**Task**
Look through the data below and show every line that includes "github".

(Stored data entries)
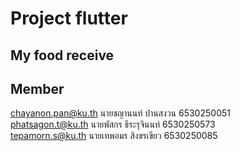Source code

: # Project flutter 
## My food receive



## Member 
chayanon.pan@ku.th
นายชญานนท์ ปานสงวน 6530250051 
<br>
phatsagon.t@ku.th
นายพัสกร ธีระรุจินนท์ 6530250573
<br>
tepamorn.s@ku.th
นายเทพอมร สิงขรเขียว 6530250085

---

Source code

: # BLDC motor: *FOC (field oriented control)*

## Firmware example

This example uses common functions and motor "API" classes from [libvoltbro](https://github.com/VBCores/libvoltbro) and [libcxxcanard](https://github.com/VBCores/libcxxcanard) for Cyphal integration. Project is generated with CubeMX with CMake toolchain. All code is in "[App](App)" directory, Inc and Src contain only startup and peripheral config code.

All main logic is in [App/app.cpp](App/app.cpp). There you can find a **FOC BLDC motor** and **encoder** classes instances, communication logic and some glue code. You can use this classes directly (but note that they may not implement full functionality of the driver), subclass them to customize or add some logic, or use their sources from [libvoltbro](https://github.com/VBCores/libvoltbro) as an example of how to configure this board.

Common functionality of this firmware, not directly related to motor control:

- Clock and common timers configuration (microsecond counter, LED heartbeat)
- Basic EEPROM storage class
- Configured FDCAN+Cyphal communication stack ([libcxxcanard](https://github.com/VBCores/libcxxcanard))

**Output of the task**
This example uses common functions and motor "API" classes from [libvoltbro](https://github.com/VBCores/libvoltbro) and [libcxxcanard](https://github.com/VBCores/libcxxcanard) for Cyphal integration. Project is generated with CubeMX with CMake toolchain. All code is in "[App](App)" directory, Inc and Src contain only startup and peripheral config code.
All main logic is in [App/app.cpp](App/app.cpp). There you can find a **FOC BLDC motor** and **encoder** classes instances, communication logic and some glue code. You can use this classes directly (but note that they may not implement full functionality of the driver), subclass them to customize or add some logic, or use their sources from [libvoltbro](https://github.com/VBCores/libvoltbro) as an example of how to configure this board.
- Configured FDCAN+Cyphal communication stack ([libcxxcanard](https://github.com/VBCores/libcxxcanard))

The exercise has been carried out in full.